Existing remote physiological monitoring (RPM) datasets suffer from limited scale, single-modality acquisition, sparse biophysiological annotations, and insufficient real-world driving scenario coverage—hindering robust, contactless physiological monitoring research in automotive environments. To address this, we introduce PhysDrive, the first large-scale, multimodal RPM dataset specifically designed for in-vehicle, contactless sensing. It comprises synchronized RGB, near-infrared, millimeter-wave radar, and six physiological signals—including heart rate, respiration rate, and blood oxygen saturation—collected from 48 drivers across diverse vehicles, lighting conditions, and road scenarios. PhysDrive is the first to systematically integrate heterogeneous sensor modalities with driving-state variables, filling a critical gap in real-world driving RPM data. We further establish an open-source benchmarking framework and a modular codebase compatible with mainstream deep learning frameworks, enabling reproducible cross-modal algorithm development and evaluation. This work significantly advances intelligent cabin systems and non-contact driver state monitoring technologies.
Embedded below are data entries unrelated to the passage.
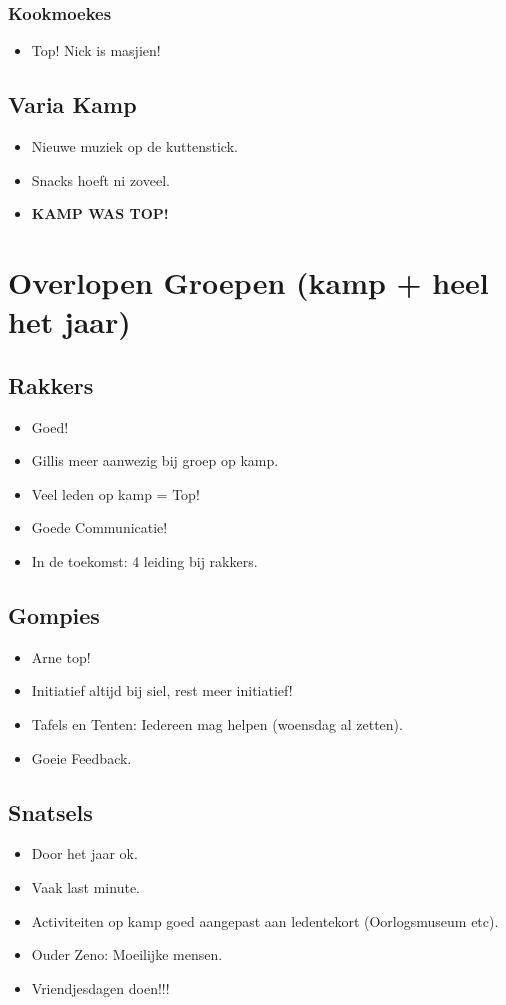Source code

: \documentclass[pdftex,12pt,a4paper,english,titlepage]{article}
\begin{document}
\subsubsection{Kookmoekes}
\begin{itemize}
	\item Top! Nick is masjien!
\end{itemize}

\subsection{Varia Kamp}
\begin{itemize}
	\item Nieuwe muziek op de kuttenstick.
	\item Snacks hoeft ni zoveel.
	\item \textbf{KAMP WAS TOP!}
\end{itemize}

\section{Overlopen Groepen (kamp + heel het jaar)}

\subsection{Rakkers}
\begin{itemize}
	\item Goed!
	\item Gillis meer aanwezig bij groep op kamp.
	\item Veel leden op kamp = Top!
	\item Goede Communicatie!
	\item In de toekomst: 4 leiding bij rakkers.
\end{itemize}

\subsection{Gompies}
\begin{itemize}
	\item Arne top!
	\item Initiatief altijd bij siel, rest meer initiatief!
	\item Tafels en Tenten: Iedereen mag helpen (woensdag al zetten).
	\item Goeie Feedback.
\end{itemize}

\subsection{Snatsels}
\begin{itemize}
	\item Door het jaar ok.
	\item Vaak last minute.
	\item Activiteiten op kamp goed aangepast aan ledentekort (Oorlogsmuseum etc).
	\item Ouder Zeno: Moeilijke mensen.
	\item Vriendjesdagen doen!!!
\end{itemize}
\end{document}
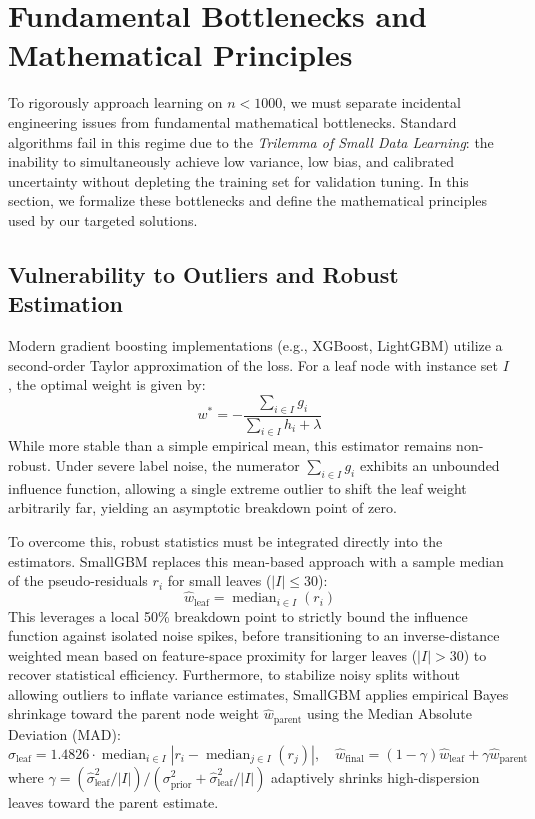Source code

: \documentclass{article}
\begin{document}
\section{Fundamental Bottlenecks and Mathematical Principles}
\label{sec:theory}

To rigorously approach learning on $n < 1000$, we must separate incidental engineering issues from fundamental mathematical bottlenecks. Standard algorithms fail in this regime due to the \textit{Trilemma of Small Data Learning}: the inability to simultaneously achieve low variance, low bias, and calibrated uncertainty without depleting the training set for validation tuning. In this section, we formalize these bottlenecks and define the mathematical principles used by our targeted solutions.

\subsection{Vulnerability to Outliers and Robust Estimation}
Modern gradient boosting implementations (e.g., XGBoost, LightGBM) utilize a second-order Taylor approximation of the loss. For a leaf node with instance set $I$, the optimal weight is given by:
\begin{equation}
\label{eq:taylor_leaf}
w^* = -\frac{\sum_{i \in I} g_i}{\sum_{i \in I} h_i + \lambda}
\end{equation}
While more stable than a simple empirical mean, this estimator remains non-robust. Under severe label noise, the numerator $\sum_{i \in I} g_i$ exhibits an unbounded influence function, allowing a single extreme outlier to shift the leaf weight arbitrarily far, yielding an asymptotic breakdown point of zero.

To overcome this, robust statistics must be integrated directly into the estimators. SmallGBM replaces this mean-based approach with a sample median of the pseudo-residuals $r_i$ for small leaves ($|I| \le 30$):
\begin{equation}
\label{eq:median_leaf}
\hat{w}_{\text{leaf}} = \operatorname{median}_{i \in I}(r_i)
\end{equation}
This leverages a local 50\% breakdown point to strictly bound the influence function against isolated noise spikes, before transitioning to an inverse-distance weighted mean based on feature-space proximity for larger leaves ($|I| > 30$) to recover statistical efficiency. Furthermore, to stabilize noisy splits without allowing outliers to inflate variance estimates, SmallGBM applies empirical Bayes shrinkage toward the parent node weight $\hat{w}_{\text{parent}}$ using the Median Absolute Deviation (MAD):
\begin{equation}
\label{eq:mad_shrinkage}
\hat{\sigma}_{\text{leaf}} = 1.4826 \cdot \operatorname{median}_{i \in I} \left| r_i - \operatorname{median}_{j \in I}(r_j) \right|, \quad \hat{w}_{\text{final}} = (1 - \gamma)\hat{w}_{\text{leaf}} + \gamma \hat{w}_{\text{parent}}
\end{equation}
where $\gamma = (\hat{\sigma}_{\text{leaf}}^2 / |I|) / (\sigma_{\text{prior}}^2 + \hat{\sigma}_{\text{leaf}}^2 / |I|)$ adaptively shrinks high-dispersion leaves toward the parent estimate.
\end{document}
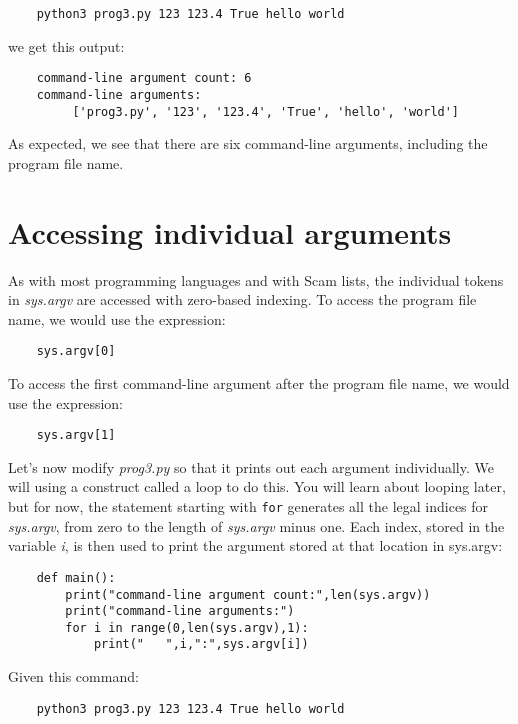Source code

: \begin{verbatim}
    python3 prog3.py 123 123.4 True hello world
\end{verbatim}

we get this output:

\begin{verbatim}
    command-line argument count: 6
    command-line arguments:
         ['prog3.py', '123', '123.4', 'True', 'hello', 'world']
\end{verbatim}

As expected, we see that there are six command-line arguments,
including the program file name.

\section*{Accessing individual arguments}

As with most programming languages and with Scam lists,
the individual tokens in {\it sys.argv} are accessed with
zero-based indexing. To access the program file name, we would
use the expression:

\begin{verbatim}
    sys.argv[0]
\end{verbatim}

To access the first command-line argument after the program
file name, we would use the expression:

\begin{verbatim}
    sys.argv[1]
\end{verbatim}

Let's now modify {\it prog3.py} so that it prints out each argument
individually. We will using a construct called a loop to do this. You
will learn about looping later, but for now, the statement
starting with {\tt for} generates all the legal indices for
{\it sys.argv}, from zero to the length of {\it sys.argv} minus one.
Each index, stored in the variable {\it i}, is then used to print the argument
stored at that location in sys.argv:

\begin{verbatim}
    def main():
        print("command-line argument count:",len(sys.argv))
        print("command-line arguments:")
        for i in range(0,len(sys.argv),1):
            print("   ",i,":",sys.argv[i])
\end{verbatim}
    
Given this command:

\begin{verbatim}
    python3 prog3.py 123 123.4 True hello world
\end{verbatim}


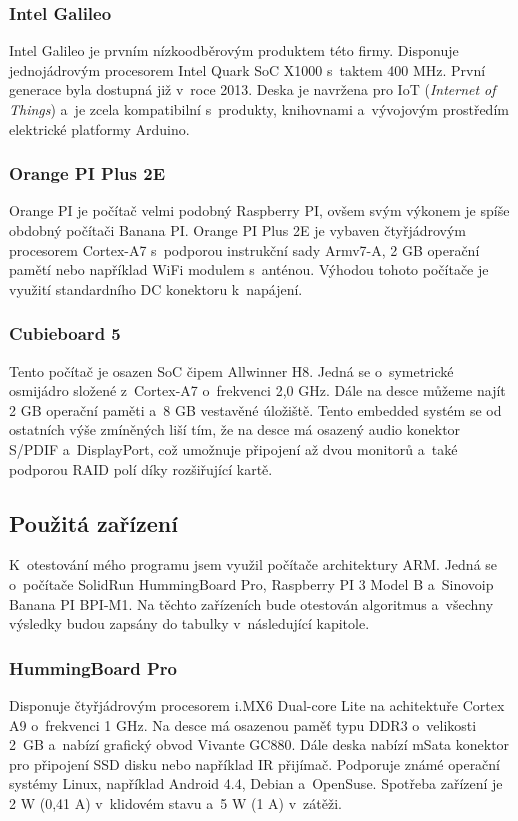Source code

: \subsubsection*{Intel Galileo}
Intel Galileo je prvním nízkoodběrovým produktem této firmy. Disponuje jednojádrovým procesorem Intel Quark SoC X1000 s~taktem 400 MHz. První generace byla dostupná již v~roce 2013. Deska je navržena pro IoT (\textit{Internet of Things}) a~je zcela kompatibilní s~produkty, knihovnami a~vývojovým prostředím elektrické platformy Arduino. 

\subsubsection*{Orange PI Plus 2E}
Orange PI je počítač velmi podobný Raspberry PI, ovšem svým výkonem je spíše obdobný počítači Banana PI. Orange PI Plus 2E je vybaven čtyřjádrovým procesorem Cortex-A7 s~podporou instrukční sady Armv7-A, 2 GB operační pamětí nebo například WiFi modulem s~anténou. Výhodou tohoto počítače je využití standardního DC konektoru k~napájení.

\subsubsection*{Cubieboard 5}
Tento počítač je osazen SoC čipem Allwinner H8. Jedná se o~symetrické osmijádro složené z~Cortex-A7 o~frekvenci 2,0 GHz. Dále na desce můžeme najít 2 GB operační paměti a~8 GB vestavěné úložiště. Tento embedded systém se od ostatních výše zmíněných liší tím, že na desce má osazený audio konektor S/PDIF a~DisplayPort, což umožnuje připojení až dvou monitorů a~také podporou RAID polí díky rozšiřující kartě. 

\subsection{Použitá zařízení}
K~otestování mého programu jsem využil počítače architektury ARM. Jedná se o~počítače SolidRun HummingBoard Pro, Raspberry PI 3 Model B a~Sinovoip Banana PI BPI-M1. Na těchto zařízeních bude otestován algoritmus a~všechny výsledky budou zapsány do tabulky v~následující kapitole.

\subsubsection*{HummingBoard Pro}
 Disponuje čtyřjádrovým procesorem i.MX6 Dual-core Lite na achitektuře Cortex A9 o~frekvenci 1 GHz. Na desce má osazenou paměť typu DDR3 o~velikosti 2~GB a~nabízí grafický obvod Vivante GC880. Dále deska nabízí mSata konektor pro připojení SSD disku nebo například IR přijímač. Podporuje známé operační systémy Linux, například Android 4.4, Debian a~OpenSuse. Spotřeba zařízení je 2 W (0,41 A) v~klidovém stavu a~5 W (1 A) v~zátěži.

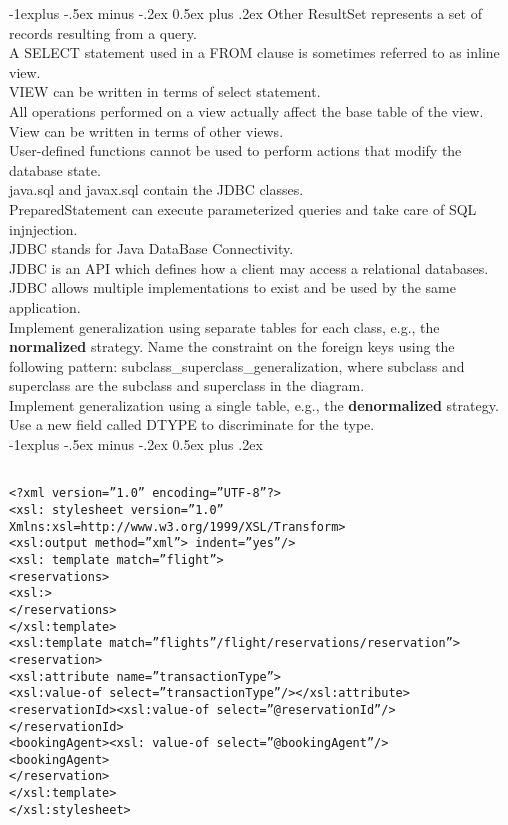 \documentclass[10pt,landscape]{article}
\makeatletter
\renewcommand{\subsection}{\@startsection{subsection}{2}{0mm}%
                                {-1explus -.5ex minus -.2ex}%
                                {0.5ex plus .2ex}%
                                {\normalfont\normalsize\bfseries}}
\makeatother
\begin{document}
\begin{multicols}{3}
\subsection{Other}
ResultSet represents a set of records resulting from a query.\\
A SELECT statement used in a FROM clause is sometimes referred to as inline view.\\
VIEW can be written in terms of select statement.\\
All operations performed on a view actually affect the base table of the view.\\
View can be written in terms of other views.\\
User-defined functions cannot be used to perform actions that modify the database state.\\
java.sql and javax.sql contain the JDBC classes.\\
PreparedStatement can execute parameterized queries and take care of SQL injnjection.\\
JDBC stands for Java DataBase Connectivity.\\
JDBC is an API which defines how a client may access a relational databases.\\
JDBC allows multiple implementations to exist and be used by the same application.\\
Implement generalization using separate tables for each class, e.g., the \textbf{normalized }strategy. Name the constraint on the foreign keys using the following pattern: subclass\_superclass\_generalization, where subclass and superclass are the subclass and superclass in the diagram.\\
Implement generalization using a single table, e.g., the \textbf{denormalized} strategy. Use a new field called DTYPE to discriminate for the type.\\
\subsection{}
\begin{lstlisting}

<?xml version=”1.0” encoding=”UTF-8”?>
<xsl: stylesheet version=”1.0”
Xmlns:xsl=http://www.w3.org/1999/XSL/Transform>
<xsl:output method=”xml”> indent=”yes”/>
<xsl: template match=”flight”>
<reservations>
<xsl:>
</reservations>
</xsl:template>
<xsl:template match=”flights”/flight/reservations/reservation”>
<reservation>
<xsl:attribute name=”transactionType”>
<xsl:value-of select=”transactionType”/></xsl:attribute>
<reservationId><xsl:value-of select=”@reservationId”/>
</reservationId>
<bookingAgent><xsl: value-of select=”@bookingAgent”/>
<bookingAgent>
</reservation>
</xsl:template>
</xsl:stylesheet>


\end{lstlisting}
\end{multicols}
\end{document}
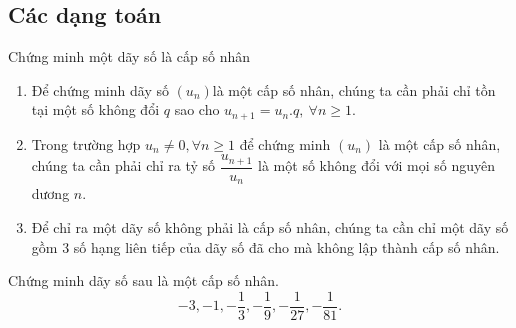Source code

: \subsection{Các dạng toán}
\newpage
\begin{dang}{Chứng minh một dãy số là cấp số nhân}
\begin{enumerate}
	\item Để chứng minh dãy số $(u_n)$là một cấp số nhân, chúng ta cần phải chỉ tồn tại một số không đổi $q$ sao cho $u_{n+1}=u_n. q, \ \forall n\ge 1$. 
	\item Trong trường hợp $u_n\ne 0, \forall n\ge 1$ để chứng minh $(u_n)$ là một cấp số nhân, chúng ta cần phải chỉ ra tỷ số $\dfrac{u_{n+1}}{u_n}$ là một số không đổi với mọi số nguyên dương $n$. 
	\item Để chỉ ra một dãy số không phải là cấp số nhân, chúng ta cần chỉ một dãy số gồm $3$ số hạng liên tiếp của dãy số đã cho mà không lập thành cấp số nhân. 
\end{enumerate}
\end{dang}
\begin{vd}%
	Chứng minh dãy số sau là một cấp số nhân. 
	$$-3, -1, -\dfrac{1}{3}, -\dfrac{1}{9}, -\dfrac{1}{27}, -\dfrac{1}{81}.$$
\end{vd}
Robust and unobtrusive in-vehicle physiological monitoring is crucial for ensuring driving safety and user experience. While remote physiological measurement (RPM) offers a promising non-invasive solution, its translation to real-world driving scenarios is critically constrained by the scarcity of comprehensive datasets. Existing resources are often limited in scale, modality diversity, the breadth of biometric annotations, and the range of captured conditions, thereby omitting inherent real-world challenges in driving. Here, we present PhysDrive, the first large-scale multimodal dataset for contactless in-vehicle physiological sensing with dedicated consideration on various modality settings and driving factors. PhysDrive collects data from 48 drivers, including synchronized RGB, near-infrared camera, and raw mmWave radar data, accompanied with six synchronized ground truths (ECG, BVP, Respiration, HR, RR, and SpO2). It covers a wide spectrum of naturalistic driving conditions, including driver motions, dynamic natural light, vehicle types, and road conditions. We extensively evaluate both signal-processing and deep-learning methods on PhysDrive, establishing a comprehensive benchmark across all modalities, and release full open-source code with compatibility for mainstream public toolboxes. We envision PhysDrive will serve as a foundational resource and accelerate research on multimodal driver monitoring and smart-cockpit systems.